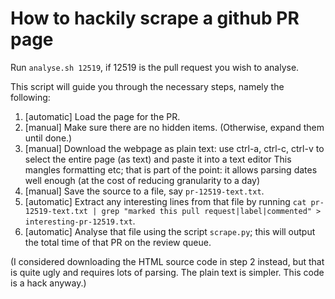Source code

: # How to hackily scrape a github PR page
Run `analyse.sh 12519`, if 12519 is the pull request you wish to analyse.

This script will guide you through the necessary steps, namely the following:
1. [automatic] Load the page for the PR.
2. [manual] Make sure there are no hidden items. (Otherwise, expand them until done.)
3. [manual] Download the webpage as plain text: use ctrl-a, ctrl-c, ctrl-v to select the entire page (as text) and paste it into a text editor
This mangles formatting etc; that is part of the point: it allows parsing dates well enough (at the cost of reducing granularity to a day)
4. [manual] Save the source to a file, say `pr-12519-text.txt`.
5. [automatic] Extract any interesting lines from that file by running `cat pr-12519-text.txt | grep "marked this pull request|label|commented" > interesting-pr-12519.txt`.
6. [automatic] Analyse that file using the script `scrape.py`; this will output the total time of that PR on the review queue.

(I considered downloading the HTML source code in step 2 instead, but that is quite ugly and requires lots of parsing. The plain text is simpler. This code is a hack anyway.)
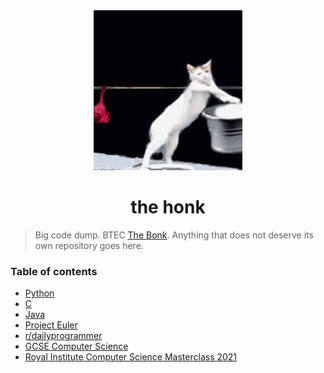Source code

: <div align="center">
    <img height="256" src="assets/readme.gif" alt="">
    <h1>the honk</h1>
</div>

> Big code dump. BTEC [The Bonk](https://github.com/GD-NTB/the-bonk). Anything that does not deserve its own repository goes here.

### Table of contents

-   [Python](languages/python)
-   [C](languages/c)
-   [Java](languages/java)
-   [Project Euler](challenges/euler)
-   [r/dailyprogrammer](challenges/daily-programmer)
-   [GCSE Computer Science](school/gcse)
-   [Royal Institute Computer Science Masterclass 2021](school/royal%20institute)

○ ○ ○

What is needed is an exact retyping of the lines from the start of the data through the line with "5. [automatic] Extract", with both end lines kept and every picture left out.

* _Answer to this task_:
Source code

: # How to hackily scrape a github PR page
Run `analyse.sh 12519`, if 12519 is the pull request you wish to analyse.

This script will guide you through the necessary steps, namely the following:
1. [automatic] Load the page for the PR.
2. [manual] Make sure there are no hidden items. (Otherwise, expand them until done.)
3. [manual] Download the webpage as plain text: use ctrl-a, ctrl-c, ctrl-v to select the entire page (as text) and paste it into a text editor
This mangles formatting etc; that is part of the point: it allows parsing dates well enough (at the cost of reducing granularity to a day)
4. [manual] Save the source to a file, say `pr-12519-text.txt`.
5. [automatic] Extract any interesting lines from that file by running `cat pr-12519-text.txt | grep "marked this pull request|label|commented" > interesting-pr-12519.txt`.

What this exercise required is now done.